Reference is made to the stock exchange announcement published earlier today on 10 April 2025 by Ensurge Micropower ASA ("Ensurge" or the "Company") regarding a contemplated underwritten private placement (the "Private Placement") of new shares in the Company (the "Offer Shares"), where Arctic Securities AS has acted as manager and bookrunner (the "Manager").

The Private Placement has been successfully completed, raising gross proceeds to the Company of NOK 60,000,000, through the issuance of 50,000,000 Offer Shares at a subscription price per Offer Share of NOK 1.20 (the "Offer Price").

The net proceeds from the Private Placement will be used to (i) accelerate development of higher-capacity battery variants (first 28-layer and then targeted 43-layer), (ii) step up sales and marketing activities, (iii) strengthen the Company’s financial flexibility and (iv) for general corporate purposes.
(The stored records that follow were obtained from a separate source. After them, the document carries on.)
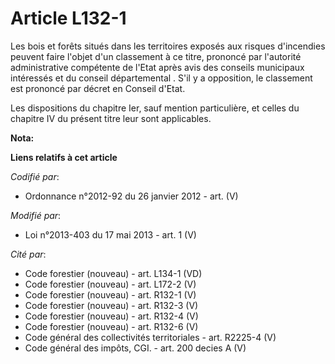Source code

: # Article L132-1

Les bois et forêts situés dans les territoires exposés aux risques d'incendies peuvent faire l'objet d'un classement à ce
titre, prononcé par l'autorité administrative compétente de l'Etat après avis des conseils municipaux intéressés et du
conseil départemental . S'il y a opposition, le classement est prononcé par décret en Conseil d'Etat.

Les dispositions du chapitre Ier, sauf mention particulière, et celles du chapitre IV du présent titre leur sont applicables.

**Nota:**



**Liens relatifs à cet article**

_Codifié par_:

  - Ordonnance n°2012-92 du 26 janvier 2012 - art. (V)

_Modifié par_:

  - Loi n°2013-403 du 17 mai 2013 - art. 1 (V)

_Cité par_:

  - Code forestier (nouveau) - art. L134-1 (VD)
  - Code forestier (nouveau) - art. L172-2 (V)
  - Code forestier (nouveau) - art. R132-1 (V)
  - Code forestier (nouveau) - art. R132-3 (V)
  - Code forestier (nouveau) - art. R132-4 (V)
  - Code forestier (nouveau) - art. R132-6 (V)
  - Code général des collectivités territoriales - art. R2225-4 (V)
  - Code général des impôts, CGI. - art. 200 decies A (V)
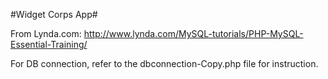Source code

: #Widget Corps App#

From Lynda.com: http://www.lynda.com/MySQL-tutorials/PHP-MySQL-Essential-Training/

For DB connection, refer to the dbconnection-Copy.php file for instruction.
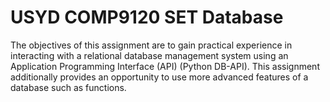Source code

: # USYD COMP9120 SET Database 

The objectives of this assignment are to gain practical experience in interacting with a relational database management system using an Application Programming Interface (API) (Python DB-API). This assignment additionally provides an opportunity to use more advanced features of a database such as functions.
While the Company anticipates that agreements with partners (strategic and customers) will contribute towards coverage of the Company’s cash expenses, there is a risk in terms of timing of such agreements.
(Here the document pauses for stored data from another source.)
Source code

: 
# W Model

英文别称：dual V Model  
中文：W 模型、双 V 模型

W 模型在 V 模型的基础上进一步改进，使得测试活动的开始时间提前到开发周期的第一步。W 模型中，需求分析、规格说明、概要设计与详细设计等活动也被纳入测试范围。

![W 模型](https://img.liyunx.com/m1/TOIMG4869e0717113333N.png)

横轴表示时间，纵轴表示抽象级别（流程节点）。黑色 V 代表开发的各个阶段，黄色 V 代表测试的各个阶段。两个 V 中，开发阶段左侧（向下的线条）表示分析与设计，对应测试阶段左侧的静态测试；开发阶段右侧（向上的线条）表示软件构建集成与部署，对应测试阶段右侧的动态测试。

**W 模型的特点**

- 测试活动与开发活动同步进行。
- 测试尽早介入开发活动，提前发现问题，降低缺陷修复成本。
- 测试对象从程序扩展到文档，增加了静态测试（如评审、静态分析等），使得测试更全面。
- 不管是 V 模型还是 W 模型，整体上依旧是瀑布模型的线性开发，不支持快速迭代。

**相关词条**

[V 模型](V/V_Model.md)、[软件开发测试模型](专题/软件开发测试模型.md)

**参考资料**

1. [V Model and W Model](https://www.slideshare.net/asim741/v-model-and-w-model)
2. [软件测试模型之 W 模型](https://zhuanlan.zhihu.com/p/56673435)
Certain investors had, subject to customary conditions, committed to fully underwrite the Private Placement pursuant to an underwriting agreement entered into with the Company on 10 April 2025 (the “UWA”) (the “Underwriters”). A total underwriting fee equal to 4.5% of the underwriting commitment will be payable by the Company to the Underwriters in the form of 2,250,000 new shares in the Company at the Offer Price (the "Underwriting Shares").
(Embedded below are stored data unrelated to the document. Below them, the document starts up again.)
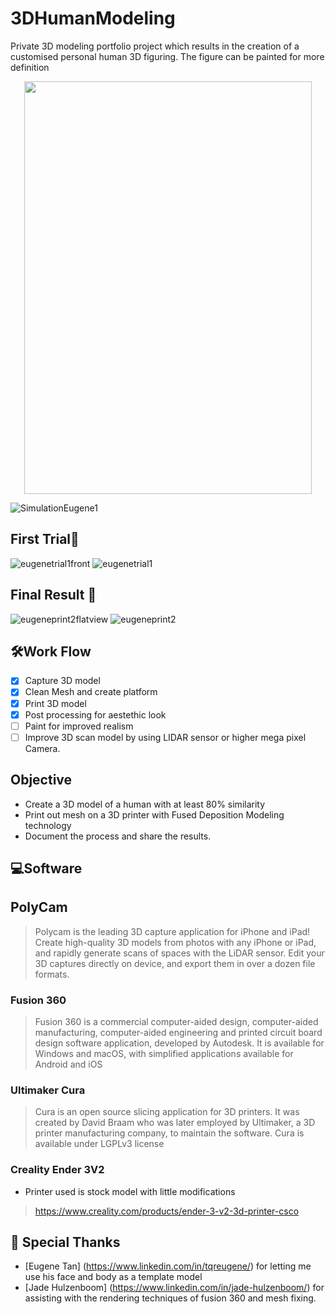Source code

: # 3DHumanModeling
Private 3D modeling portfolio project which results in the creation of a customised personal human 3D figuring. The figure can be painted for more definition

<p align="center">
  <img width="460" height="660" src="https://user-images.githubusercontent.com/101813855/197229731-27608e89-d322-4502-9f38-7303b406dc42.png">
</p>

![SimulationEugene1](https://user-images.githubusercontent.com/101813855/197229731-27608e89-d322-4502-9f38-7303b406dc42.png)

## First Trial🧐
![eugenetrial1front](https://user-images.githubusercontent.com/101813855/197229414-e37875c3-1780-4196-a81c-2197f70232f0.jpg)
![eugenetrial1](https://user-images.githubusercontent.com/101813855/197229425-526149bf-539f-421c-9262-0447e343c072.jpg)

## Final Result 🚀
![eugeneprint2flatview](https://user-images.githubusercontent.com/101813855/197229797-88cb4db4-668a-4fd4-bac8-3830b32d0c26.jpg)
![eugeneprint2](https://user-images.githubusercontent.com/101813855/197227789-add82166-a242-4893-b900-237b42b1e613.jpg)
## 🛠️Work Flow
- [x] Capture 3D model 
- [x] Clean Mesh and create platform
- [x] Print 3D model
- [x] Post processing for aestethic look
- [ ] Paint for improved realism
- [ ] Improve 3D scan model by using LIDAR sensor or higher mega pixel Camera.

## Objective
- Create a 3D model of a human with at least 80% similarity
- Print out mesh on a 3D printer with Fused Deposition Modeling technology
- Document the process and share the results.

## 💻Software
## PolyCam
> Polycam is the leading 3D capture application for iPhone and iPad! Create high-quality 3D models from photos with any iPhone or iPad, and rapidly generate scans of spaces with the LiDAR sensor. Edit your 3D captures directly on device, and export them in over a dozen file formats.

### Fusion 360
> Fusion 360 is a commercial computer-aided design, computer-aided manufacturing, computer-aided engineering and printed circuit board design software application, developed by Autodesk. It is available for Windows and macOS, with simplified applications available for Android and iOS

### Ultimaker Cura
> Cura is an open source slicing application for 3D printers. It was created by David Braam who was later employed by Ultimaker, a 3D printer manufacturing company, to maintain the software. Cura is available under LGPLv3 license

### Creality Ender 3V2
- Printer used is stock model with little modifications
> https://www.creality.com/products/ender-3-v2-3d-printer-csco

## 🙇 Special Thanks
- [Eugene Tan] (https://www.linkedin.com/in/tqreugene/) for letting me use his face and body as a template model
- [Jade Hulzenboom] (https://www.linkedin.com/in/jade-hulzenboom/) for assisting with the rendering techniques of fusion 360 and mesh fixing.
The share capital increases associated with the Private Placement and the Underwriting Shares have been resolved by the board of directors (the “Board”) pursuant to an authorization granted by the Company's general meeting held on 11 February 2025 (the "Authorization"). Completion of the Private Placement is otherwise subject to the said share capital increases being validly registered with the Norwegian Register of Business Enterprises and the allocated Offer Shares and Underwriting Shares being validly issued and registered in the Norwegian Central Securities Depository Euronext Securities Oslo (“VPS”) and the UWA and the Share Lending Agreement (as defined below) remaining in full force and effect.